And at last came to the Zincali


What

are the respectable, well-disposed Scottish Gipsies but Scotch people, after all? They are to be met with in almost every, if not every, sphere in which the ordinary Scot is to be found. The only difference between the two is, that, however mixed the blood of these Gipsies may be, their associations of descent and tribe go back to those black, mysterious heroes who entered Scotland, upwards of three hundred and fifty years ago; and that, with this descent, they have the words and signs of Gipsies. The possession of all these, with the knowledge of the feelings which the ordinary natives have for the very name of Gipsy, makes the only distinction between them and other Scotchmen. I do not say that the world would have any prejudice against these Gipsies, as Gipsies, still, they are morbidly sensitive that it would have such a feeling. The light of reason, of civilization, of religion, and the genius of Britons, forbid such an idea. What object more worthy of civilization, and of the age in which we live, than that such Gipsies would come forward, and, by their positions in society, their talents and characters, dispel the mystery and gloom that hang over the history of the Gipsy race!
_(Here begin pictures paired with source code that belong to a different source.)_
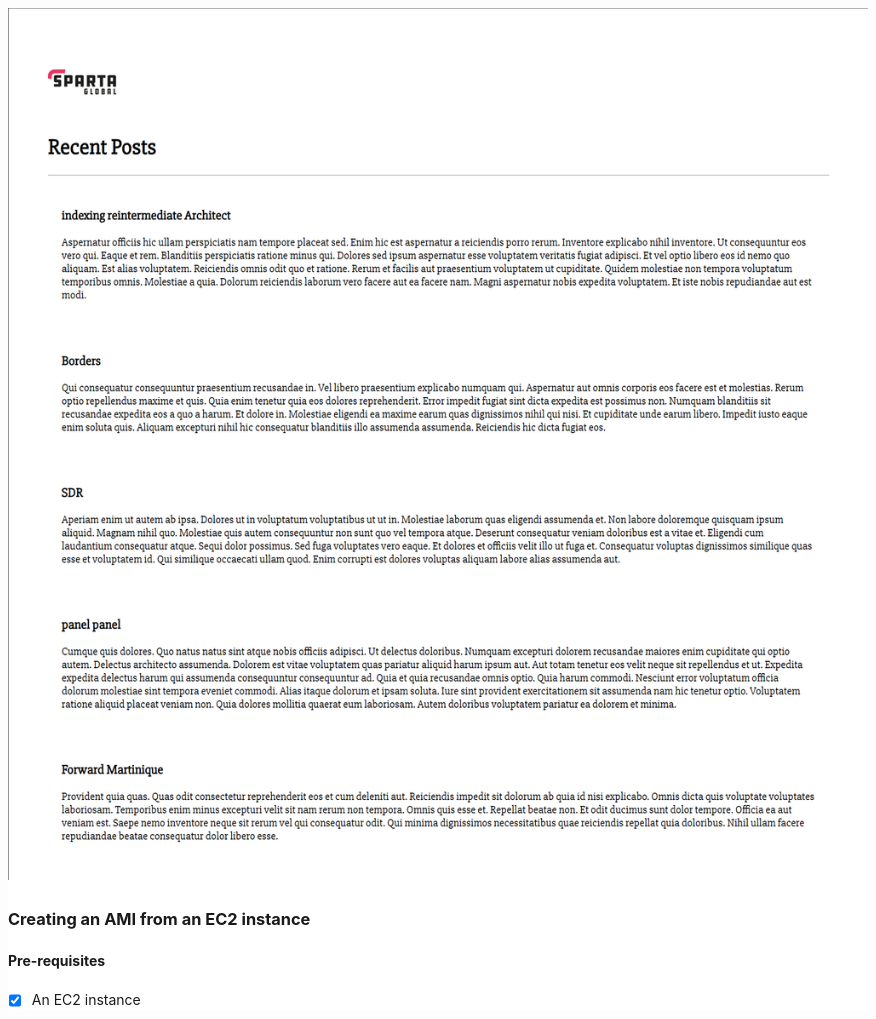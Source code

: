 <img src="aws-notes/images/image-8.png">

### Creating an AMI from an EC2 instance

#### Pre-requisites

-   [x] An EC2 instance
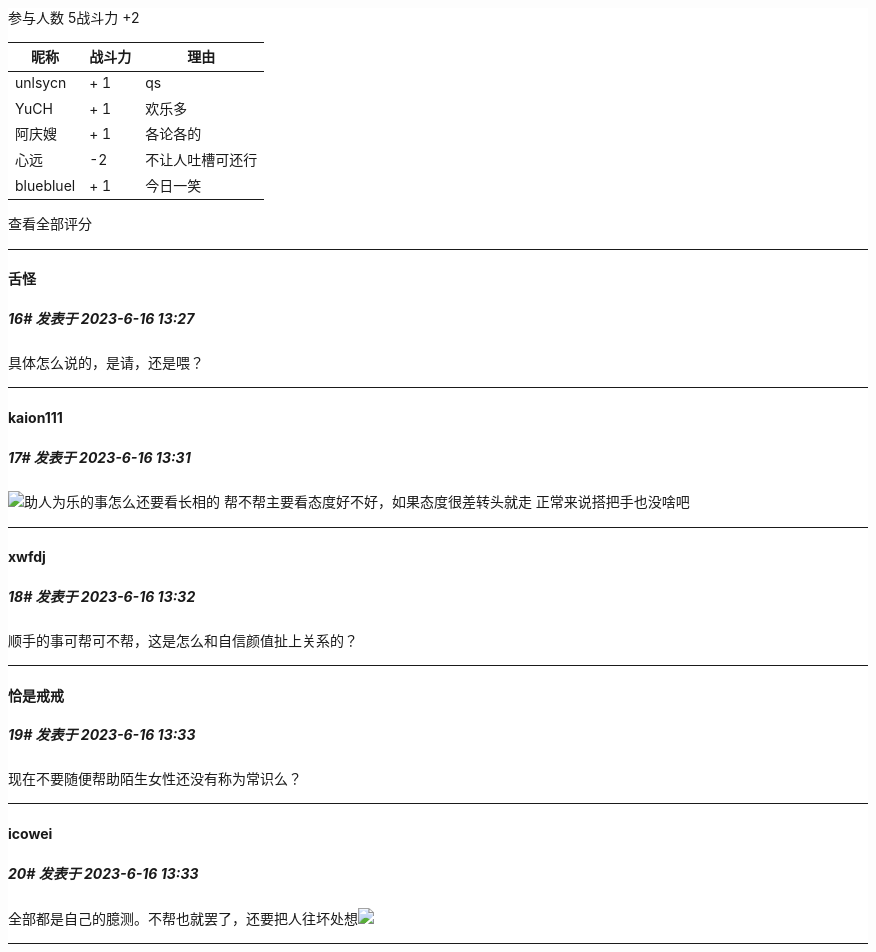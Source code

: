  参与人数 5战斗力 +2

|昵称|战斗力|理由|
|----|---|---|
| unlsycn| + 1|qs|
| YuCH| + 1|欢乐多|
| 阿庆嫂| + 1|各论各的|
| 心远|-2|不让人吐槽可还行|
| bluebluel| + 1|今日一笑|

查看全部评分

*****

####  舌怪  
##### 16#       发表于 2023-6-16 13:27

具体怎么说的，是请，还是喂？

*****

####  kaion111  
##### 17#       发表于 2023-6-16 13:31

<img src="https://static.saraba1st.com/image/smiley/face2017/067.png" referrerpolicy="no-referrer">助人为乐的事怎么还要看长相的
帮不帮主要看态度好不好，如果态度很差转头就走
正常来说搭把手也没啥吧

*****

####  xwfdj  
##### 18#       发表于 2023-6-16 13:32

顺手的事可帮可不帮，这是怎么和自信颜值扯上关系的？

*****

####  恰是戒戒  
##### 19#       发表于 2023-6-16 13:33

现在不要随便帮助陌生女性还没有称为常识么？

*****

####  icowei  
##### 20#       发表于 2023-6-16 13:33

全部都是自己的臆测。不帮也就罢了，还要把人往坏处想<img src="https://static.saraba1st.com/image/smiley/face2017/091.png" referrerpolicy="no-referrer">

*****
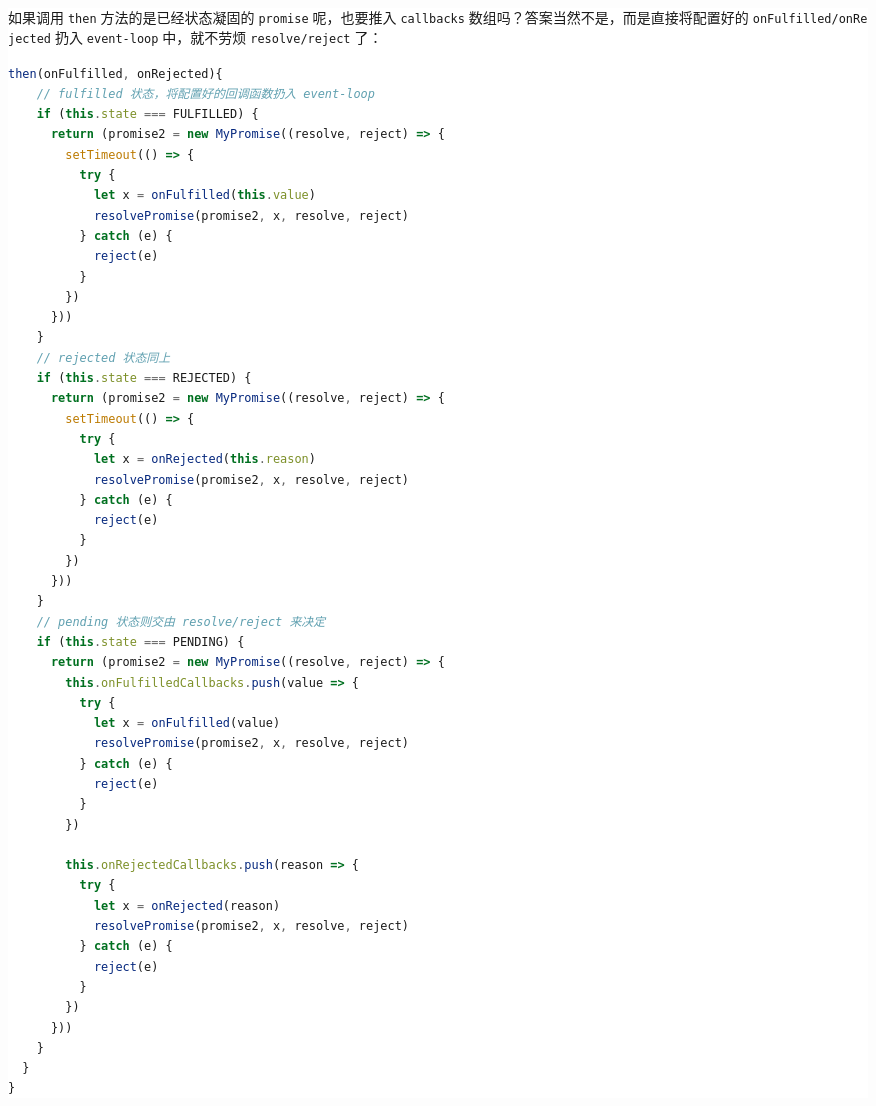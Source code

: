 如果调用 `then` 方法的是已经状态凝固的 `promise` 呢，也要推入 `callbacks` 数组吗？答案当然不是，而是直接将配置好的 `onFulfilled/onRejected` 扔入 `event-loop` 中，就不劳烦 `resolve/reject` 了：

```javascript
then(onFulfilled, onRejected){
    // fulfilled 状态，将配置好的回调函数扔入 event-loop
    if (this.state === FULFILLED) {
      return (promise2 = new MyPromise((resolve, reject) => {
        setTimeout(() => {
          try {
            let x = onFulfilled(this.value)
            resolvePromise(promise2, x, resolve, reject)
          } catch (e) {
            reject(e)
          }
        })
      }))
    }
    // rejected 状态同上
    if (this.state === REJECTED) {
      return (promise2 = new MyPromise((resolve, reject) => {
        setTimeout(() => {
          try {
            let x = onRejected(this.reason)
            resolvePromise(promise2, x, resolve, reject)
          } catch (e) {
            reject(e)
          }
        })
      }))
    }
    // pending 状态则交由 resolve/reject 来决定
    if (this.state === PENDING) {
      return (promise2 = new MyPromise((resolve, reject) => {
        this.onFulfilledCallbacks.push(value => {
          try {
            let x = onFulfilled(value)
            resolvePromise(promise2, x, resolve, reject)
          } catch (e) {
            reject(e)
          }
        })

        this.onRejectedCallbacks.push(reason => {
          try {
            let x = onRejected(reason)
            resolvePromise(promise2, x, resolve, reject)
          } catch (e) {
            reject(e)
          }
        })
      }))
    }
  }
}
```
But will these Gipsies do that? I have my misgivings. They may not do it now, but I am sanguine enough to think that it is an event that may take place at some future time. The subject must, in the meantime, be thoroughly investigated, and the mind of the public

fully prepared for such a movement. The Gipsies themselves, to commence with, should furnish the public with information, anonymously, so far as they are personally concerned, or confidentially, through a person of standing, who can guarantee the trustworthiness of the Gipsy himself. I do not expect that they would give us any of the language; but they can furnish us with some idea of the position which the Gipsies occupy in the world, and throw a great deal of light upon the history of the race in Scotland, in, at least, comparatively recent times. In anticipation of such an occurrence, I would make this suggestion to them: that they must be very careful what they say, on account of the "court holding them interested witnesses;" and, whatever they may do, to deny nothing connected with the Gipsies. They certainly have kept their secret well; indeed, they have considered the subject, so far as the public is concerned, as dead and buried long ago. It is of no use, however, Gipsies; "murder will out;" the game is up; it is played out. I may say to you what the hunter said to the 'coon, or rather what the 'coon said to the hunter: "You may just as well come down the tree." Yes! come down the tree; you have been too long up; come down, and let us know all about you.[293]

[293] I accidentally got into conversation with an Irishman, in the city of New York, about secret societies, when he mentioned that he was a member of a great many such, indeed, "all of them," as he expressed it. I said there was one society of which he was not a member, when he began to enumerate them, and at last came to the Zincali. "What," said I, "are you a member of this society?" "Yes," said he; "the Zincali, or Gipsy." He then told me that there are many members of this society in the city of New York; not all members of it, under that name, but of its outposts, if I may so express it. The principal or arch-Gipsy for the city, he said, was a merchant, in ---- street, who had in his possession a printed vocabulary, or dictionary, of the language, which was open only to the most thoroughly initiated. In the course of our conversation, it fell out that the native American Gipsy referred to at page 420 was one of the thoroughly initiated; which circumstance explained a question he had put to me, and which I evaded, by saying that I was not in the habit of telling tales out of school.